- _Source texts of formatted documents_
☆ ☆ ☆ ☆
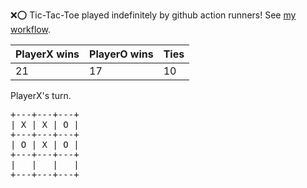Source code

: :x::o: Tic-Tac-Toe played indefinitely by github action runners! See [my workflow](.github/workflows/play.yaml).

|PlayerX wins|PlayerO wins|Ties|
|-|-|-|
|21|17|10|

PlayerX's turn.

<pre>
+---+---+---+
| X | X | O |
+---+---+---+
| O | X | O |
+---+---+---+
|   |   |   |
+---+---+---+
</pre>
☆ ☆ ☆ ☆
- _WHAT YOU SHOULD DO_
When you write out the data, keep every line exact and drop the pictures.

- _EXERCISE OUTPUT_
Source code

: :x::o: Tic-Tac-Toe played indefinitely by github action runners! See [my workflow](.github/workflows/play.yaml).

|PlayerX wins|PlayerO wins|Ties|
|-|-|-|
|21|17|10|

PlayerX's turn.

<pre>
+---+---+---+
| X | X | O |
+---+---+---+
| O | X | O |
+---+---+---+
|   |   |   |
+---+---+---+
</pre>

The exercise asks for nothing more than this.